▶ Problem details
Lines with "href": pull these out of the listing below.

#####

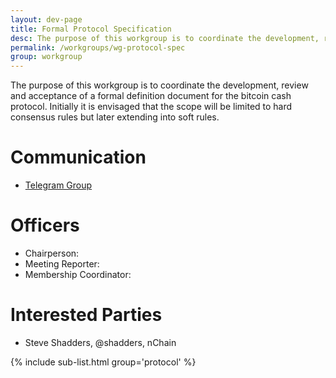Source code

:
```yaml
---
layout: dev-page
title: Formal Protocol Specification
desc: The purpose of this workgroup is to coordinate the development, review and acceptance of a formal definition document for the bitcoin cash protocol. Initially it is envisaged that the scope will be limited to hard consensus rules but later extending into soft rules.
permalink: /workgroups/wg-protocol-spec
group: workgroup
---
```


The purpose of this workgroup is to coordinate the development, review and acceptance of a formal
definition document for the bitcoin cash protocol. Initially it is envisaged that the scope will be limited to
hard consensus rules but later extending into soft rules.

# Communication

* [Telegram Group](https://t.me/joinchat/HCYr50Wph-KptdM0-2-7NQ)

# Officers

 * Chairperson: 
 * Meeting Reporter:
 * Membership Coordinator:

# Interested Parties
- Steve Shadders, @shadders, nChain

{% include sub-list.html group='protocol' %}
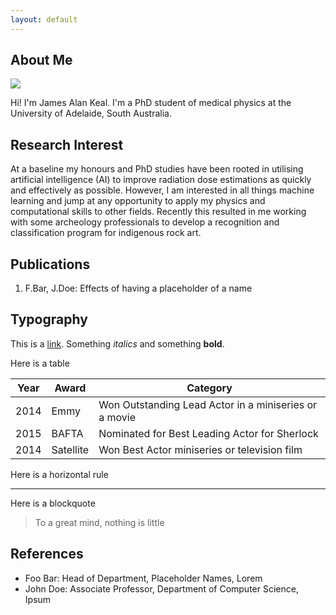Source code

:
 ```yaml
---
layout: default
---
```


## About Me

<img class="profile-picture" src="https://avatars2.githubusercontent.com/u/2309403?s=300">

Hi! I'm James Alan Keal.  I'm a PhD student of medical physics at the University of Adelaide, South Australia.

## Research Interest

At a baseline my honours and PhD studies have been rooted in utilising artificial intelligence (AI) to improve radiation dose estimations as quickly and effectively as possible.  However, I am interested in all things machine learning and jump at any opportunity to apply my physics and computational skills to other fields.  Recently this resulted in me working with some archeology professionals to develop a recognition and classification program for indigenous rock art.   

## Publications

1. F.Bar, J.Doe: Effects of having a placeholder of a name


## Typography

This is a [link](http://google.com). Something *italics* and something **bold**.

Here is a table

Year | Award     | Category
-----|-----------|--------
2014 | Emmy      | Won Outstanding Lead Actor in a miniseries or a movie
2015 | BAFTA     | Nominated for Best Leading Actor for Sherlock
2014 | Satellite | Won Best Actor miniseries or television film

Here is a horizontal rule

---

Here is a blockquote

> To a great mind, nothing is little

## References

* Foo Bar: Head of Department, Placeholder Names, Lorem
* John Doe: Associate Professor, Department of Computer Science, Ipsum

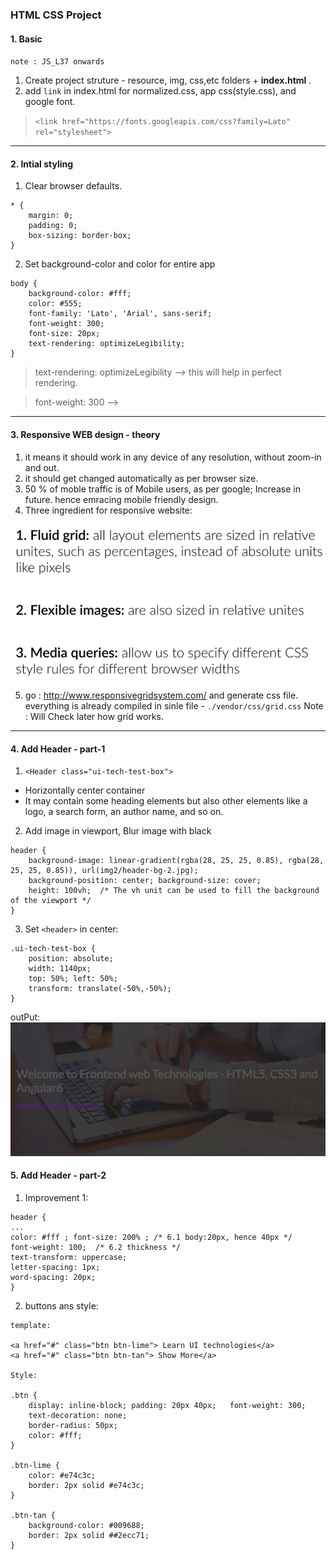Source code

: ### HTML CSS Project

#### 1. Basic
 `note : JS_L37 onwards`
1. Create project struture - resource, img, css,etc folders + **index.html** .
2. add `link` in index.html for normalized.css, app css(style.css), and google font.

> `<link href="https://fonts.googleapis.com/css?family=Lato" rel="stylesheet">`

***

#### 2. Intial styling
1. Clear browser defaults. 
```
* {
    margin: 0;
    padding: 0;
    box-sizing: border-box;
}
```

2. Set background-color and color for entire app 
```
body {
    background-color: #fff;
    color: #555;
    font-family: 'Lato', 'Arial', sans-serif;
    font-weight: 300;
    font-size: 20px;
    text-rendering: optimizeLegibility;
}
```

> text-rendering: optimizeLegibility --> this  will help in perfect rendering.

> font-weight: 300 --> 

***

#### 3. Responsive WEB design - theory

1. it means it should work in any device of any resolution, without zoom-in and out.
2. it should get changed automatically as per browser size.
3. 50 % of moble traffic is of Mobile users, as per google; Increase in future. hence emracing mobile friendly design.
4. Three ingredient for responsive website:

![](https://github.com/lekhrajdinkar/css_html/blob/master/NOTES/assets/n1.PNG)

5. go : http://www.responsivegridsystem.com/ 
and generate css file. everything is already compiled in sinle file - `./vendor/css/grid.css`
Note : Will Check later how grid works.

***

#### 4. Add Header - part-1
1. `<Header class="ui-tech-test-box">`
- Horizontally center container
- It may contain some heading elements but also other elements like a logo, a search form, an author name, and so on.

2. Add image in viewport, Blur image with black
```
header {
    background-image: linear-gradient(rgba(28, 25, 25, 0.85), rgba(28, 25, 25, 0.85)), url(img2/header-bg-2.jpg);
    background-position: center; background-size: cover;
    height: 100vh;  /* The vh unit can be used to fill the background of the viewport */
}
```

3. Set `<header>` in center:
```
.ui-tech-test-box {
    position: absolute;
    width: 1140px;
    top: 50%; left: 50%;
    transform: translate(-50%,-50%);  
}
```

outPut:
![](https://github.com/lekhrajdinkar/css_html/blob/master/NOTES/assets/header-1.PNG)

#### 5. Add Header - part-2

1. Improvement 1:
```
header {
...
color: #fff ; font-size: 200% ; /* 6.1 body:20px, hence 40px */
font-weight: 100;  /* 6.2 thickness */
text-transform: uppercase;
letter-spacing: 1px;
word-spacing: 20px;
}
```

2. buttons ans style:
```
template:

<a href="#" class="btn btn-lime"> Learn UI technologies</a>
<a href="#" class="btn btn-tan"> Show More</a>
 
Style:

.btn {
    display: inline-block; padding: 20px 40px;   font-weight: 300;
    text-decoration: none;
    border-radius: 50px;    
    color: #fff;
}

.btn-lime {
    color: #e74c3c; 
    border: 2px solid #e74c3c;
}

.btn-tan {
    background-color: #009688;
    border: 2px solid ##2ecc71;
}
```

#####

▶ Result for this task
> `<link href="https://fonts.googleapis.com/css?family=Lato" rel="stylesheet">`
<a href="#" class="btn btn-lime"> Learn UI technologies</a>
<a href="#" class="btn btn-tan"> Show More</a>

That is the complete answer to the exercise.